Но особенно поразило Василия Васильевича то, что роман с таким потрясающим содержанием о «бывалом» замалчивался в критике (как и в послереволюционные десятилетия, добавим мы). «Роман Достоевского так знаменит, а об „На ножах“ я даже никогда не слыхал ни от одного человека, что есть такой роман в русской литературе, и вовсе не знал, что он существует, тогда как даже о романах Боборыкина, хотя их не читал (кроме первых глав „В путь-дорогу“ и еще главы полторы о „богоискателях“), но слыхал однако же — и помню их заглавия — „Китай-город“, „Жертва вечерняя“, „В путь-дорогу“, писания его о Золя. Между тем „На ножах“ (немного растянут и неприятные лесковские „словечки“) — интересен, волнующ, полон мысли и лесковской наблюдательности. Ну, не „включили бы в ход литературы“, но читали бы как беллетристику. „Все-таки интересно“. Но ни от одного из знакомых я никогда не слыхал, чтобы он читал „На ножах“».
И Розанов задается вопросом: отчего же никто не читал о «бывающем», о бесах революции? Лесков затронул «новых людей». — Но как Щедрин «затрагивал» помещиков, чиновников — а ведь это целые классы народонаселения. И он ведь топил, не разбирая, правого и виноватого. «Все виноваты», «все не наши», «все не мои», «все не читают „Отечественных записок“! Что за вина не читать „Отечественных записок“? За что же чуть не то что „в Сибирь“, а совсем вычеркивать из бытия?»
Когда Василий Васильевич очень волновался, когда его задевало за живое, он ставил в своих записях на отдельных листочках слово в скобках: устал. Эмоции перехлестывали через край, и он не мог с ними справиться. Так было и в этот раз.
Но, сделав паузу, он продолжал: «Мальчикам и девочкам в правильных русских семьях следовало бы давать читать „На ножах“. Это превосходная „прививка оспы“. Натуральная оспа не вскочит и лицо не обезобразится, если он прочтет роман в 16–17 лет, фазу возраста „как раз перед социализмом“. И глупое, вялое, — да прямо не знающее каторги литературы Министерство просвещения, в самый разгар борьбы с „пропагандою в 31-ой губернии“ (эпоха перед Лорис-Меликовым) палец о палец не ударило, чтобы сделать гимназистам эту противооспенную прививку. Возмутительно».

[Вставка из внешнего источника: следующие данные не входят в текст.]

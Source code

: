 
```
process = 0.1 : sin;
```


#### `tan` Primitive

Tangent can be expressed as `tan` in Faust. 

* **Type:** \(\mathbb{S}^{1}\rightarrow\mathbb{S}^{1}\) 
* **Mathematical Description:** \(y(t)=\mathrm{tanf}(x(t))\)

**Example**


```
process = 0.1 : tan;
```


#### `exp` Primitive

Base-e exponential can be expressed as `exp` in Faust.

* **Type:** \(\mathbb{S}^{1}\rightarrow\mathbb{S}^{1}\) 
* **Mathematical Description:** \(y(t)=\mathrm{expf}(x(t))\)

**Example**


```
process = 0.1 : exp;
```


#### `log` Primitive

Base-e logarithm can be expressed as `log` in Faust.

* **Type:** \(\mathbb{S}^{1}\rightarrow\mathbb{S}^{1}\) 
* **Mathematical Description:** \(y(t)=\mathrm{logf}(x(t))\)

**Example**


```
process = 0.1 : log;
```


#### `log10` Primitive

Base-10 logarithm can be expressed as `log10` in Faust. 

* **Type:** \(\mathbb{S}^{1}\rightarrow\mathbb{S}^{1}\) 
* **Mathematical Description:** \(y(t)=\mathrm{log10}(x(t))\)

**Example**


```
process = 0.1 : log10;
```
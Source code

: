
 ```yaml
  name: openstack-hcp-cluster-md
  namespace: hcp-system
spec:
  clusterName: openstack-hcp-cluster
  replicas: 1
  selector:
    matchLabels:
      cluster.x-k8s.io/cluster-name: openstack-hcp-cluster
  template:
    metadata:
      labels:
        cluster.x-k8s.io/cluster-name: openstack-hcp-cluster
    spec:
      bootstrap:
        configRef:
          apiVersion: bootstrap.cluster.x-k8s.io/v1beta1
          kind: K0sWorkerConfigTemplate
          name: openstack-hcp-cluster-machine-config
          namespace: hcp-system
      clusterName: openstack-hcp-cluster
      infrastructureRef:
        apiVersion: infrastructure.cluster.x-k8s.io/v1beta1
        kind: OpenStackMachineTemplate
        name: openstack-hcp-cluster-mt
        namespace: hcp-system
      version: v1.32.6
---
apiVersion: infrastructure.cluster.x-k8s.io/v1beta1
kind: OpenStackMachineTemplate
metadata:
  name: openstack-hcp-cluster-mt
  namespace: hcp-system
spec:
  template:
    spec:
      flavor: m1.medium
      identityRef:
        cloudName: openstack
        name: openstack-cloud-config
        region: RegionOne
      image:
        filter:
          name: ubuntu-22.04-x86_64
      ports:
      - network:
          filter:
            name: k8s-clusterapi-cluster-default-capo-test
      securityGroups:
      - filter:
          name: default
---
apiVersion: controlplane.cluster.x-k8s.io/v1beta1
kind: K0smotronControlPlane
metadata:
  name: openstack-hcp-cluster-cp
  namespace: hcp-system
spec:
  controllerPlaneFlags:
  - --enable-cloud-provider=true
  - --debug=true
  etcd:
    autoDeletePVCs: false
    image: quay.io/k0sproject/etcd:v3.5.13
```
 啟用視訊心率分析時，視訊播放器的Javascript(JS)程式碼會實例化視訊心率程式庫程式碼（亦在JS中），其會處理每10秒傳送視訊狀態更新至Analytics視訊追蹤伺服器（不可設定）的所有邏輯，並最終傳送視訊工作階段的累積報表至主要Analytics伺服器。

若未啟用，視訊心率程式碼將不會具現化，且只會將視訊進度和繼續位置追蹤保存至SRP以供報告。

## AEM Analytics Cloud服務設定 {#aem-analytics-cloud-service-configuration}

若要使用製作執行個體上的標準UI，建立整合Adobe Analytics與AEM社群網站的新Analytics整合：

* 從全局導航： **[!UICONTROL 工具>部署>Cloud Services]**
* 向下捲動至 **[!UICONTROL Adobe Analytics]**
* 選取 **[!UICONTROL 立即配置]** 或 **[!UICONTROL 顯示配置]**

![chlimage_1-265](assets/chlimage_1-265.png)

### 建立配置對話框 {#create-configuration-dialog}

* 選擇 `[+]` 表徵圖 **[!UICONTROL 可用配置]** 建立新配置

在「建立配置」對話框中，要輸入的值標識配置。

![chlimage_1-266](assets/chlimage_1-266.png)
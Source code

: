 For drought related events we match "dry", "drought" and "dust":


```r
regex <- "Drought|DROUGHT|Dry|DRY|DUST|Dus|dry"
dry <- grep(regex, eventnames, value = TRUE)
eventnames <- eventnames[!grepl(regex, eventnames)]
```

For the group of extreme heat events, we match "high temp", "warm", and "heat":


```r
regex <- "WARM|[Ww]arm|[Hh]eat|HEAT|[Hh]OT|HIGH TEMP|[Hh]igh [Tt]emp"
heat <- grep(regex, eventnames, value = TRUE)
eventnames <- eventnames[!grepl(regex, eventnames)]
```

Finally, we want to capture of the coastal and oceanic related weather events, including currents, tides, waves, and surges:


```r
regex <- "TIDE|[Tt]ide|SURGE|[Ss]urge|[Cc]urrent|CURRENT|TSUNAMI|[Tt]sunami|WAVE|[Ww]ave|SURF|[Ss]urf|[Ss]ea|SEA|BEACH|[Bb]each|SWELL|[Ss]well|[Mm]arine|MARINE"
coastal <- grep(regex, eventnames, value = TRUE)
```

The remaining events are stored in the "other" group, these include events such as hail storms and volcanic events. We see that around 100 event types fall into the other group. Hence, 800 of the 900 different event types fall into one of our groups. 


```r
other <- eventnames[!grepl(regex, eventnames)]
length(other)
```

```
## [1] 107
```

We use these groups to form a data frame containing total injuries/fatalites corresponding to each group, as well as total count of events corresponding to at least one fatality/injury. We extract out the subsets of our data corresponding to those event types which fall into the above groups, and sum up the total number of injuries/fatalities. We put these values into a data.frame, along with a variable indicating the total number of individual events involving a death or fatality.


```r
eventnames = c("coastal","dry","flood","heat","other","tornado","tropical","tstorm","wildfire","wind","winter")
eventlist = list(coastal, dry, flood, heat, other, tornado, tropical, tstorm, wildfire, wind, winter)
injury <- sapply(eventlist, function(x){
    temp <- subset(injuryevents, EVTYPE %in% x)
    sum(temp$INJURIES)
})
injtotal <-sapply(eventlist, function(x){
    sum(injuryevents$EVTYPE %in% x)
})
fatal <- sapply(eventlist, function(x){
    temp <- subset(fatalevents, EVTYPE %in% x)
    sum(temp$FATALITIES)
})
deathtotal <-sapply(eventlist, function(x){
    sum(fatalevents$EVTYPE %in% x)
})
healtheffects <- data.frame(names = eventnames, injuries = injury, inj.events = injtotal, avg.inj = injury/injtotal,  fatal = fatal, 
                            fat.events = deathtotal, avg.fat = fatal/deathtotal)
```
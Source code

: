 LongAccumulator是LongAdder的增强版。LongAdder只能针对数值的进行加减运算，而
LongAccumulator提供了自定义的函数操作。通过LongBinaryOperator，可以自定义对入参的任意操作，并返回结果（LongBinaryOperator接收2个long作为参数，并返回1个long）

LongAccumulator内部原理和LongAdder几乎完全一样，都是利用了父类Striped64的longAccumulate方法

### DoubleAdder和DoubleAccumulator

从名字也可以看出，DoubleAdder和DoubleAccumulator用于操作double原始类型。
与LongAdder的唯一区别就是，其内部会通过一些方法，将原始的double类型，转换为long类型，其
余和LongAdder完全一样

В наших школах до сих пор предпочитают давать читать детям внелитературное «Что делать?» Чернышевского, на котором «воспитывались поколения» таких вот революционеров. «На ножах» же не печаталось даже для взрослых, скрывались старые издания…
Против подобного отношения к «наследию» Розанов выступал всю жизнь, начиная со статьи «Почему мы отказываемся от наследства 60–70-х годов?», видя в концепции «разрушителей 60-х годов» порчу русского склада жизни, мыслей и чувств. И вот в Вырице, собирая в лесу сушняк, Василий Васильевич проигрывает разговор с невидимым оппонентом: — «Па-а-звольте! Па-звольте! Да я совершенно поступаю „по радикалам“. „По Чернышевскому и Добролюбову…“ Я „разрушаю кумиры“: разве не их тема? — У меня такая же. Вдруг „хлестнул предрассудки“: точь-в-точь все делаю. Чего же вы ропщете, негодуете, когда я все „по-прежнему“ и „по-вашему“.
— Да. Но мы хлестали кн. Одоевского. А вы хлещете нас. Нам больно.
— Ах, вот в чем дело: что „ намбольно“. Дело в „мы“. Но когда же литература и философия ограничивались „мы“ и „нами“? Слово свободно и мысль свободна.
— Вы восстаете против „лучших идеалов“, которые несем „мы“…
— Негодяи: но стеснялись ли „вы“, когда восставали против „лучших идеалов“, какие принесли на землю Христос и Церковь? Против мира, порядка и благоденствия, которые несет народу Царство („все обстоит благополучно“ — идеал)? Вы восстали, опираясь на свое „я“: „мы думаем“, „мы желаем“. И я опираюсь на свое „я“».